== Segment start ==

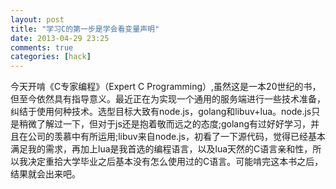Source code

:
 ```yaml
---
layout: post
title: "学习C的第一步是学会看变量声明"
date: 2013-04-29 23:25
comments: true
categories: [hack]
---
```

今天开啃《C专家编程》（Expert C Programming）,虽然这是一本20世纪的书，但至今依然具有指导意义。最近正在为实现一个通用的服务端进行一些技术准备，纠结于使用何种技术。选型目标大致有node.js，golang和libuv+lua。node.js只是稍微了解过一下，但对于js还是抱着敬而远之的态度;golang有过好好学习，并且在公司的羡慕中有所运用;libuv来自node.js，初看了一下源代码，觉得已经基本满足我的需求，再加上lua是我首选的编程语言，以及lua天然的C语言亲和性，所以我决定重拾大学毕业之后基本没有怎么使用过的C语言。可能啃完这本书之后，结果就会出来吧。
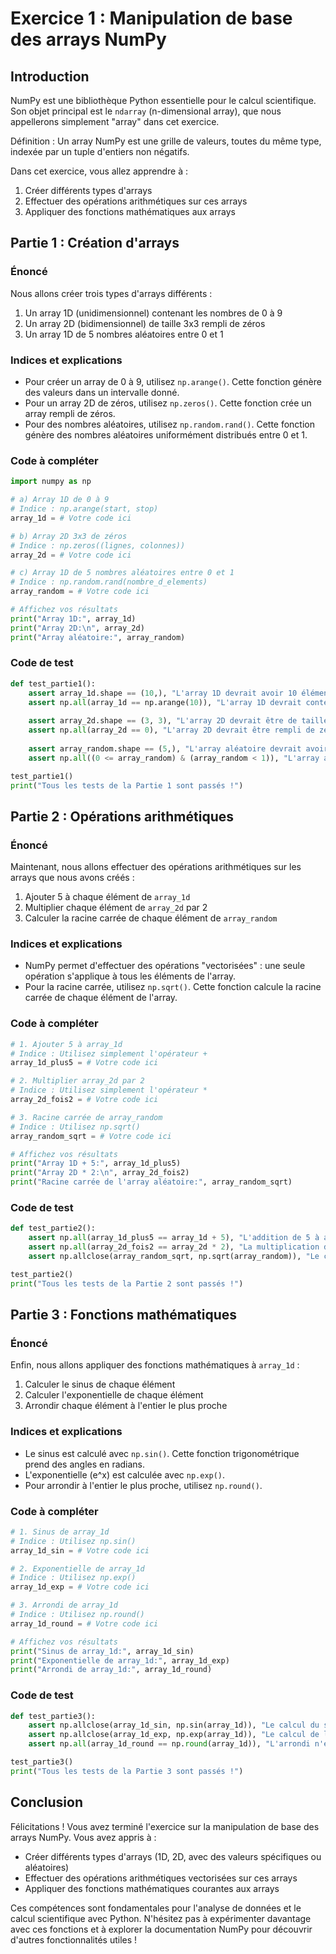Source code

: # Exercice 1 : Manipulation de base des arrays NumPy

## Introduction

NumPy est une bibliothèque Python essentielle pour le calcul scientifique. Son objet principal est le `ndarray` (n-dimensional array), que nous appellerons simplement "array" dans cet exercice.

Définition : Un array NumPy est une grille de valeurs, toutes du même type, indexée par un tuple d'entiers non négatifs.

Dans cet exercice, vous allez apprendre à :
1. Créer différents types d'arrays
2. Effectuer des opérations arithmétiques sur ces arrays
3. Appliquer des fonctions mathématiques aux arrays

## Partie 1 : Création d'arrays

### Énoncé

Nous allons créer trois types d'arrays différents :

1. Un array 1D (unidimensionnel) contenant les nombres de 0 à 9
2. Un array 2D (bidimensionnel) de taille 3x3 rempli de zéros
3. Un array 1D de 5 nombres aléatoires entre 0 et 1

### Indices et explications

- Pour créer un array de 0 à 9, utilisez `np.arange()`. Cette fonction génère des valeurs dans un intervalle donné.
- Pour un array 2D de zéros, utilisez `np.zeros()`. Cette fonction crée un array rempli de zéros.
- Pour des nombres aléatoires, utilisez `np.random.rand()`. Cette fonction génère des nombres aléatoires uniformément distribués entre 0 et 1.

### Code à compléter

```python
import numpy as np

# a) Array 1D de 0 à 9
# Indice : np.arange(start, stop)
array_1d = # Votre code ici

# b) Array 2D 3x3 de zéros
# Indice : np.zeros((lignes, colonnes))
array_2d = # Votre code ici

# c) Array 1D de 5 nombres aléatoires entre 0 et 1
# Indice : np.random.rand(nombre_d_elements)
array_random = # Votre code ici

# Affichez vos résultats
print("Array 1D:", array_1d)
print("Array 2D:\n", array_2d)
print("Array aléatoire:", array_random)
```

### Code de test

```python
def test_partie1():
    assert array_1d.shape == (10,), "L'array 1D devrait avoir 10 éléments"
    assert np.all(array_1d == np.arange(10)), "L'array 1D devrait contenir les nombres de 0 à 9"
    
    assert array_2d.shape == (3, 3), "L'array 2D devrait être de taille 3x3"
    assert np.all(array_2d == 0), "L'array 2D devrait être rempli de zéros"
    
    assert array_random.shape == (5,), "L'array aléatoire devrait avoir 5 éléments"
    assert np.all((0 <= array_random) & (array_random < 1)), "L'array aléatoire devrait contenir des nombres entre 0 et 1"

test_partie1()
print("Tous les tests de la Partie 1 sont passés !")
```

## Partie 2 : Opérations arithmétiques

### Énoncé

Maintenant, nous allons effectuer des opérations arithmétiques sur les arrays que nous avons créés :

1. Ajouter 5 à chaque élément de `array_1d`
2. Multiplier chaque élément de `array_2d` par 2
3. Calculer la racine carrée de chaque élément de `array_random`

### Indices et explications

- NumPy permet d'effectuer des opérations "vectorisées" : une seule opération s'applique à tous les éléments de l'array.
- Pour la racine carrée, utilisez `np.sqrt()`. Cette fonction calcule la racine carrée de chaque élément de l'array.

### Code à compléter

```python
# 1. Ajouter 5 à array_1d
# Indice : Utilisez simplement l'opérateur +
array_1d_plus5 = # Votre code ici

# 2. Multiplier array_2d par 2
# Indice : Utilisez simplement l'opérateur *
array_2d_fois2 = # Votre code ici

# 3. Racine carrée de array_random
# Indice : Utilisez np.sqrt()
array_random_sqrt = # Votre code ici

# Affichez vos résultats
print("Array 1D + 5:", array_1d_plus5)
print("Array 2D * 2:\n", array_2d_fois2)
print("Racine carrée de l'array aléatoire:", array_random_sqrt)
```

### Code de test

```python
def test_partie2():
    assert np.all(array_1d_plus5 == array_1d + 5), "L'addition de 5 à array_1d n'est pas correcte"
    assert np.all(array_2d_fois2 == array_2d * 2), "La multiplication de array_2d par 2 n'est pas correcte"
    assert np.allclose(array_random_sqrt, np.sqrt(array_random)), "Le calcul de la racine carrée de array_random n'est pas correct"

test_partie2()
print("Tous les tests de la Partie 2 sont passés !")
```

## Partie 3 : Fonctions mathématiques

### Énoncé

Enfin, nous allons appliquer des fonctions mathématiques à `array_1d` :

1. Calculer le sinus de chaque élément
2. Calculer l'exponentielle de chaque élément
3. Arrondir chaque élément à l'entier le plus proche

### Indices et explications

- Le sinus est calculé avec `np.sin()`. Cette fonction trigonométrique prend des angles en radians.
- L'exponentielle (e^x) est calculée avec `np.exp()`.
- Pour arrondir à l'entier le plus proche, utilisez `np.round()`.

### Code à compléter

```python
# 1. Sinus de array_1d
# Indice : Utilisez np.sin()
array_1d_sin = # Votre code ici

# 2. Exponentielle de array_1d
# Indice : Utilisez np.exp()
array_1d_exp = # Votre code ici

# 3. Arrondi de array_1d
# Indice : Utilisez np.round()
array_1d_round = # Votre code ici

# Affichez vos résultats
print("Sinus de array_1d:", array_1d_sin)
print("Exponentielle de array_1d:", array_1d_exp)
print("Arrondi de array_1d:", array_1d_round)
```

### Code de test

```python
def test_partie3():
    assert np.allclose(array_1d_sin, np.sin(array_1d)), "Le calcul du sinus n'est pas correct"
    assert np.allclose(array_1d_exp, np.exp(array_1d)), "Le calcul de l'exponentielle n'est pas correct"
    assert np.all(array_1d_round == np.round(array_1d)), "L'arrondi n'est pas correct"

test_partie3()
print("Tous les tests de la Partie 3 sont passés !")
```

## Conclusion

Félicitations ! Vous avez terminé l'exercice sur la manipulation de base des arrays NumPy. Vous avez appris à :
- Créer différents types d'arrays (1D, 2D, avec des valeurs spécifiques ou aléatoires)
- Effectuer des opérations arithmétiques vectorisées sur ces arrays
- Appliquer des fonctions mathématiques courantes aux arrays

Ces compétences sont fondamentales pour l'analyse de données et le calcul scientifique avec Python. N'hésitez pas à expérimenter davantage avec ces fonctions et à explorer la documentation NumPy pour découvrir d'autres fonctionnalités utiles !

== Segment end ==

> **Directions for this task**
Each entry above should be printed again word for word, with any picture dropped.

> **Finished task**
Source code

:
 ```yaml
---
layout: post
title: "学习C的第一步是学会看变量声明"
date: 2013-04-29 23:25
comments: true
categories: [hack]
---
```

今天开啃《C专家编程》（Expert C Programming）,虽然这是一本20世纪的书，但至今依然具有指导意义。最近正在为实现一个通用的服务端进行一些技术准备，纠结于使用何种技术。选型目标大致有node.js，golang和libuv+lua。node.js只是稍微了解过一下，但对于js还是抱着敬而远之的态度;golang有过好好学习，并且在公司的羡慕中有所运用;libuv来自node.js，初看了一下源代码，觉得已经基本满足我的需求，再加上lua是我首选的编程语言，以及lua天然的C语言亲和性，所以我决定重拾大学毕业之后基本没有怎么使用过的C语言。可能啃完这本书之后，结果就会出来吧。
Source code

: # Exercice 1 : Manipulation de base des arrays NumPy

## Introduction

NumPy est une bibliothèque Python essentielle pour le calcul scientifique. Son objet principal est le `ndarray` (n-dimensional array), que nous appellerons simplement "array" dans cet exercice.

Définition : Un array NumPy est une grille de valeurs, toutes du même type, indexée par un tuple d'entiers non négatifs.

Dans cet exercice, vous allez apprendre à :
1. Créer différents types d'arrays
2. Effectuer des opérations arithmétiques sur ces arrays
3. Appliquer des fonctions mathématiques aux arrays

## Partie 1 : Création d'arrays

### Énoncé

Nous allons créer trois types d'arrays différents :

1. Un array 1D (unidimensionnel) contenant les nombres de 0 à 9
2. Un array 2D (bidimensionnel) de taille 3x3 rempli de zéros
3. Un array 1D de 5 nombres aléatoires entre 0 et 1

### Indices et explications

- Pour créer un array de 0 à 9, utilisez `np.arange()`. Cette fonction génère des valeurs dans un intervalle donné.
- Pour un array 2D de zéros, utilisez `np.zeros()`. Cette fonction crée un array rempli de zéros.
- Pour des nombres aléatoires, utilisez `np.random.rand()`. Cette fonction génère des nombres aléatoires uniformément distribués entre 0 et 1.

### Code à compléter

```python
import numpy as np

# a) Array 1D de 0 à 9
# Indice : np.arange(start, stop)
array_1d = # Votre code ici

# b) Array 2D 3x3 de zéros
# Indice : np.zeros((lignes, colonnes))
array_2d = # Votre code ici

# c) Array 1D de 5 nombres aléatoires entre 0 et 1
# Indice : np.random.rand(nombre_d_elements)
array_random = # Votre code ici

# Affichez vos résultats
print("Array 1D:", array_1d)
print("Array 2D:\n", array_2d)
print("Array aléatoire:", array_random)
```

### Code de test

```python
def test_partie1():
    assert array_1d.shape == (10,), "L'array 1D devrait avoir 10 éléments"
    assert np.all(array_1d == np.arange(10)), "L'array 1D devrait contenir les nombres de 0 à 9"
    
    assert array_2d.shape == (3, 3), "L'array 2D devrait être de taille 3x3"
    assert np.all(array_2d == 0), "L'array 2D devrait être rempli de zéros"
    
    assert array_random.shape == (5,), "L'array aléatoire devrait avoir 5 éléments"
    assert np.all((0 <= array_random) & (array_random < 1)), "L'array aléatoire devrait contenir des nombres entre 0 et 1"

test_partie1()
print("Tous les tests de la Partie 1 sont passés !")
```

## Partie 2 : Opérations arithmétiques

### Énoncé

Maintenant, nous allons effectuer des opérations arithmétiques sur les arrays que nous avons créés :

1. Ajouter 5 à chaque élément de `array_1d`
2. Multiplier chaque élément de `array_2d` par 2
3. Calculer la racine carrée de chaque élément de `array_random`

### Indices et explications

- NumPy permet d'effectuer des opérations "vectorisées" : une seule opération s'applique à tous les éléments de l'array.
- Pour la racine carrée, utilisez `np.sqrt()`. Cette fonction calcule la racine carrée de chaque élément de l'array.

### Code à compléter

```python
# 1. Ajouter 5 à array_1d
# Indice : Utilisez simplement l'opérateur +
array_1d_plus5 = # Votre code ici

# 2. Multiplier array_2d par 2
# Indice : Utilisez simplement l'opérateur *
array_2d_fois2 = # Votre code ici

# 3. Racine carrée de array_random
# Indice : Utilisez np.sqrt()
array_random_sqrt = # Votre code ici

# Affichez vos résultats
print("Array 1D + 5:", array_1d_plus5)
print("Array 2D * 2:\n", array_2d_fois2)
print("Racine carrée de l'array aléatoire:", array_random_sqrt)
```

### Code de test

```python
def test_partie2():
    assert np.all(array_1d_plus5 == array_1d + 5), "L'addition de 5 à array_1d n'est pas correcte"
    assert np.all(array_2d_fois2 == array_2d * 2), "La multiplication de array_2d par 2 n'est pas correcte"
    assert np.allclose(array_random_sqrt, np.sqrt(array_random)), "Le calcul de la racine carrée de array_random n'est pas correct"

test_partie2()
print("Tous les tests de la Partie 2 sont passés !")
```

## Partie 3 : Fonctions mathématiques

### Énoncé

Enfin, nous allons appliquer des fonctions mathématiques à `array_1d` :

1. Calculer le sinus de chaque élément
2. Calculer l'exponentielle de chaque élément
3. Arrondir chaque élément à l'entier le plus proche

### Indices et explications

- Le sinus est calculé avec `np.sin()`. Cette fonction trigonométrique prend des angles en radians.
- L'exponentielle (e^x) est calculée avec `np.exp()`.
- Pour arrondir à l'entier le plus proche, utilisez `np.round()`.

### Code à compléter

```python
# 1. Sinus de array_1d
# Indice : Utilisez np.sin()
array_1d_sin = # Votre code ici

# 2. Exponentielle de array_1d
# Indice : Utilisez np.exp()
array_1d_exp = # Votre code ici

# 3. Arrondi de array_1d
# Indice : Utilisez np.round()
array_1d_round = # Votre code ici

# Affichez vos résultats
print("Sinus de array_1d:", array_1d_sin)
print("Exponentielle de array_1d:", array_1d_exp)
print("Arrondi de array_1d:", array_1d_round)
```

### Code de test

```python
def test_partie3():
    assert np.allclose(array_1d_sin, np.sin(array_1d)), "Le calcul du sinus n'est pas correct"
    assert np.allclose(array_1d_exp, np.exp(array_1d)), "Le calcul de l'exponentielle n'est pas correct"
    assert np.all(array_1d_round == np.round(array_1d)), "L'arrondi n'est pas correct"

test_partie3()
print("Tous les tests de la Partie 3 sont passés !")
```

## Conclusion

Félicitations ! Vous avez terminé l'exercice sur la manipulation de base des arrays NumPy. Vous avez appris à :
- Créer différents types d'arrays (1D, 2D, avec des valeurs spécifiques ou aléatoires)
- Effectuer des opérations arithmétiques vectorisées sur ces arrays
- Appliquer des fonctions mathématiques courantes aux arrays

Ces compétences sont fondamentales pour l'analyse de données et le calcul scientifique avec Python. N'hésitez pas à expérimenter davantage avec ces fonctions et à explorer la documentation NumPy pour découvrir d'autres fonctionnalités utiles !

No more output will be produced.